Sakura sighs and flops on the bed, her back to him. “I am not debating life philosophies with you at – ” she cranes her neck up to look at the clock on the nightstand “ – three forty-two in the morning.”
“Oh? Is there something else you’d rather be doing?” Sasori smirks, knowing full well that he’s annoying her.
“Yes,” she snaps, sitting up and whirling on him, throwing her second pillow at his face. “Sleeping. I have a job to show up for in the morning, unlike some.”

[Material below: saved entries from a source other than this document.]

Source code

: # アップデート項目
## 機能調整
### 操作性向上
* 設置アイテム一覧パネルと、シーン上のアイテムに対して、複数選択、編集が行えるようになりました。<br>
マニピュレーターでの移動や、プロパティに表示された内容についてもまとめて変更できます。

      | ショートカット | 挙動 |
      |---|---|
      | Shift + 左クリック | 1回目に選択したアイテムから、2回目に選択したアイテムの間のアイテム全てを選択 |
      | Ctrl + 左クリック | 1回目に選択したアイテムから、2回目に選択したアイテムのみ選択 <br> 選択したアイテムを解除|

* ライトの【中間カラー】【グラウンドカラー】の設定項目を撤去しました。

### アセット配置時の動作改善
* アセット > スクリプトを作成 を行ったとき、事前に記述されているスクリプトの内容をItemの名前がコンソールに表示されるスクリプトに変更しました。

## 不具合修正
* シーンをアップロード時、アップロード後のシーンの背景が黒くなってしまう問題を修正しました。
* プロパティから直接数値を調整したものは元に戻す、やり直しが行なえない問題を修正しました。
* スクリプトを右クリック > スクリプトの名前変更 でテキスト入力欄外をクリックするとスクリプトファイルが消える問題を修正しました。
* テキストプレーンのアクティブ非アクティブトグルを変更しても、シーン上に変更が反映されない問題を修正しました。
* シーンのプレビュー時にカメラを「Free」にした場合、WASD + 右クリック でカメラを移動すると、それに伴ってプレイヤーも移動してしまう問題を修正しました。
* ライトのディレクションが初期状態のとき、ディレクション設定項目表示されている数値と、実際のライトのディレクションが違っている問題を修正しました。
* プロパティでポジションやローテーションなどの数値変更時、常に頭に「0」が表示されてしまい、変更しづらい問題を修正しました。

She prepares to dramatically fling herself back down again but stops, abruptly, likely realizing that she has relinquished both of her pillows to him at this point, leaving her with only the mattress to lie on. He can feel the debate going on in her head – to just grit her teeth and live with the situation that she created, or to swallow her pride and ask for them back – and it looks like the latter is winning out, as she slumps her shoulders and starts turning towards him.
So, naturally, he does the only thing possible in this situation.
Sasori swings both pillows at her, trapping her head between them.
She sputters, briefly, and once the initial shock is over, yanks them out of his grip and attacks him with them. He grabs one of his own to defend himself with, and they exchange several blows until, predictably, she gets too invested, and accidentally channels some of that monstrous strength – and they hear the crack of wood.
“Okay, stop, truce!” Sakura calls, shielding her face with her pillows. “I can’t afford a new bed.”
“I win by default,” he announces, as she’s rearranging her side of the bed.
“I said 'truce!'” she argues, and snatches his pillow from his hands, clearly claiming it as a prize. “Hmph.”
Holding it close to her chest, she sticks her tongue out at him, turns around, and lies back down.
He doesn’t need it, to sleep; he doesn’t need to hold that particular pillow, though it's the one he's been using, nor does he actually need to hold anything at all. It’s simply that insomnia still breathes heavily down his neck – two years of being back in his human body is not nearly enough to overwrite almost two decades of experience, no matter how this body craves the rest – and he has discovered that clutching something physical against him helps to ground him, for whatever reason. 
But he doesn’t need it, and even if he did, he has his chakra threads at his disposal, growing stronger by the day – he can simply pull it out of her grasp.
Like her, though, he has a near-addiction to having the last word, and one of his favorite pastimes is making her squirm.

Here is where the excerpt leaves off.